OPINION

David Nabhan 

David Nabhan is a science columnist (Newsmax, Times of Israel) and a science fiction writer. Website: www.earthquakepredictors.com   


Science fiction, in many ways, seeds science. There’s no better example than Lucian’s Verae Historiae, a second-century tale of travel to the Moon eighteen hundred years before Apollo 11. And modern sci-fi has proven itself an astoundingly prescient engine of scientific ideation.
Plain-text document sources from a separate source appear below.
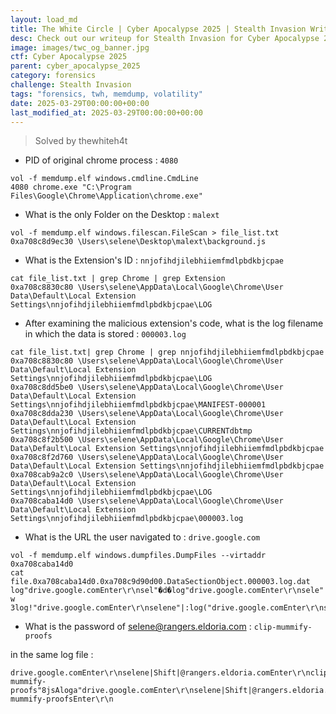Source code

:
 ```yaml
---
layout: load_md
title: The White Circle | Cyber Apocalypse 2025 | Stealth Invasion Writeup
desc: Check out our writeup for Stealth Invasion for Cyber Apocalypse 2025 capture the flag competition.
image: images/twc_og_banner.jpg
ctf: Cyber Apocalypse 2025
parent: cyber_apocalypse_2025
category: forensics
challenge: Stealth Invasion
tags: "forensics, twh, memdump, volatility"
date: 2025-03-29T00:00:00+00:00
last_modified_at: 2025-03-29T00:00:00+00:00
---
```



> Solved by thewhiteh4t


- PID of original chrome process : `4080`

```    
vol -f memdump.elf windows.cmdline.CmdLine
4080 chrome.exe "C:\Program Files\Google\Chrome\Application\chrome.exe"
```

- What is the only Folder on the Desktop : `malext`

```    
vol -f memdump.elf windows.filescan.FileScan > file_list.txt
0xa708c8d9ec30 \Users\selene\Desktop\malext\background.js
```

- What is the Extension's ID : `nnjofihdjilebhiiemfmdlpbdkbjcpae`

```    
cat file_list.txt | grep Chrome | grep Extension
0xa708c8830c80 \Users\selene\AppData\Local\Google\Chrome\User Data\Default\Local Extension Settings\nnjofihdjilebhiiemfmdlpbdkbjcpae\LOG
```

- After examining the malicious extension's code, what is the log filename in which the data is stored : `000003.log`

```    
cat file_list.txt| grep Chrome | grep nnjofihdjilebhiiemfmdlpbdkbjcpae
0xa708c8830c80 \Users\selene\AppData\Local\Google\Chrome\User Data\Default\Local Extension Settings\nnjofihdjilebhiiemfmdlpbdkbjcpae\LOG
0xa708c8dd5be0 \Users\selene\AppData\Local\Google\Chrome\User Data\Default\Local Extension Settings\nnjofihdjilebhiiemfmdlpbdkbjcpae\MANIFEST-000001
0xa708c8dda230 \Users\selene\AppData\Local\Google\Chrome\User Data\Default\Local Extension Settings\nnjofihdjilebhiiemfmdlpbdkbjcpae\CURRENTdbtmp
0xa708c8f2b500 \Users\selene\AppData\Local\Google\Chrome\User Data\Default\Local Extension Settings\nnjofihdjilebhiiemfmdlpbdkbjcpae
0xa708c8f2d760 \Users\selene\AppData\Local\Google\Chrome\User Data\Default\Local Extension Settings\nnjofihdjilebhiiemfmdlpbdkbjcpae
0xa708cab9a2c0 \Users\selene\AppData\Local\Google\Chrome\User Data\Default\Local Extension Settings\nnjofihdjilebhiiemfmdlpbdkbjcpae\LOG
0xa708caba14d0 \Users\selene\AppData\Local\Google\Chrome\User Data\Default\Local Extension Settings\nnjofihdjilebhiiemfmdlpbdkbjcpae\000003.log
```

- What is the URL the user navigated to : `drive.google.com`

```
vol -f memdump.elf windows.dumpfiles.DumpFiles --virtaddr 0xa708caba14d0
cat file.0xa708caba14d0.0xa708c9d90d00.DataSectionObject.000003.log.dat
log"drive.google.comEnter\r\nsel"�d�log"drive.google.comEnter\r\nsele" w
3log!"drive.google.comEnter\r\nselene"|:log("drive.google.comEnter\r\nselene|Shift|"Xu@<;log)"drive.google.comEnter\r\nselene|Shift|@"�g<log*"drive.google.co
```

- What is the password of selene@rangers.eldoria.com : `clip-mummify-proofs`

in the same log file :

```
drive.google.comEnter\r\nselene|Shift|@rangers.eldoria.comEnter\r\nclip-mummify-proofs"8jsAloga"drive.google.comEnter\r\nselene|Shift|@rangers.eldoria.comEnter\r\nclip-mummify-proofsEnter\r\n
```

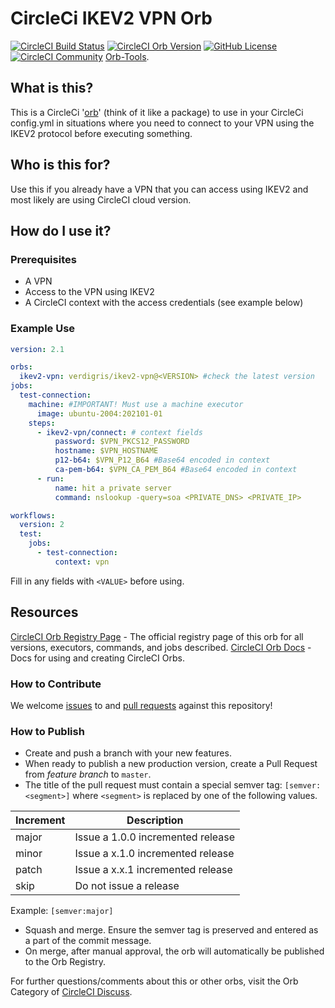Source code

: # CircleCi IKEV2 VPN Orb

[![CircleCI Build Status](https://circleci.com/gh/VerdigrisTech/circleci-orb-vpn.svg?style=shield "CircleCI Build Status")](https://circleci.com/gh/VerdigrisTech/circleci-orb-vpn) [![CircleCI Orb Version](https://badges.circleci.com/orbs/verdigris/vpn.svg)](https://circleci.com/orbs/registry/orb/verdigris/vpn) [![GitHub License](https://img.shields.io/badge/license-MIT-lightgrey.svg)](https://raw.githubusercontent.com/VerdigrisTech/circleci-orb-vpn/master/LICENSE) [![CircleCI Community](https://img.shields.io/badge/community-CircleCI%20Discuss-343434.svg)](https://discuss.circleci.com/c/ecosystem/orbs)
[Orb-Tools](https://circleci.com/orbs/registry/orb/circleci/orb-tools).


## What is this?

This is a CircleCi '[orb](https://circleci.com/docs/2.0/orb-intro/#quick-start)' (think of it like a package) to use in your CircleCi config.yml in situations where you need to connect to your VPN using the IKEV2 protocol before executing something. 

## Who is this for?

Use this if you already have a VPN that you can access using IKEV2 and most likely are using CircleCI cloud version. 

## How do I use it?
### Prerequisites
- A VPN 
- Access to the VPN using IKEV2 
- A CircleCI context with the access credentials (see example below)

### Example Use

```yaml
version: 2.1

orbs:
  ikev2-vpn: verdigris/ikev2-vpn@<VERSION> #check the latest version
jobs:
  test-connection:
    machine: #IMPORTANT! Must use a machine executor
      image: ubuntu-2004:202101-01
    steps:
      - ikev2-vpn/connect: # context fields
          password: $VPN_PKCS12_PASSWORD  
          hostname: $VPN_HOSTNAME
          p12-b64: $VPN_P12_B64 #Base64 encoded in context
          ca-pem-b64: $VPN_CA_PEM_B64 #Base64 encoded in context
      - run: 
          name: hit a private server
          command: nslookup -query=soa <PRIVATE_DNS> <PRIVATE_IP>

workflows:
  version: 2
  test:
    jobs:
      - test-connection:
          context: vpn
```
Fill in any fields with `<VALUE>` before using.

## Resources

[CircleCI Orb Registry Page](https://circleci.com/orbs/registry/orb/verdigris/circleci-orb-vpn) - The official registry page of this orb for all versions, executors, commands, and jobs described.
[CircleCI Orb Docs](https://circleci.com/docs/2.0/orb-intro/#section=configuration) - Docs for using and creating CircleCI Orbs.

### How to Contribute

We welcome [issues](https://github.com/VerdigrisTech/circleci-orb-vpn/issues) to and [pull requests](https://github.com/VerdigrisTech/circleci-orb-vpn/pulls) against this repository!

### How to Publish

* Create and push a branch with your new features.
* When ready to publish a new production version, create a Pull Request from _feature branch_ to `master`.
* The title of the pull request must contain a special semver tag: `[semver:<segment>]` where `<segment>` is replaced by one of the following values.

| Increment | Description|
| ----------| -----------|
| major     | Issue a 1.0.0 incremented release|
| minor     | Issue a x.1.0 incremented release|
| patch     | Issue a x.x.1 incremented release|
| skip      | Do not issue a release|

Example: `[semver:major]`

* Squash and merge. Ensure the semver tag is preserved and entered as a part of the commit message.
* On merge, after manual approval, the orb will automatically be published to the Orb Registry.

For further questions/comments about this or other orbs, visit the Orb Category of [CircleCI Discuss](https://discuss.circleci.com/c/orbs).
Science fiction put on paper before they existed: planes, helicopters, credit cards, television, lasers, photography, robots, artificial hearts, cell phones, radio, submarines and innumerable other indispensable artefacts of sophisticated 21st-century life.

Science fiction has therefore always borne the burden, and then some. So of all the trappings of modern society in real need of fixing, sci-fi should seem to be some distance down that list.

Yet it’s being re-made, and by the same people who don’t like, well, anything. Our flags, religion, culture, comedy, courts, police, sovereignty, history, traditions are replete – for the new voices attempting to steer science fiction – with so much that is ugly, worthless and evil that it’s debatable whether setting fire to everything and starting anew isn’t best.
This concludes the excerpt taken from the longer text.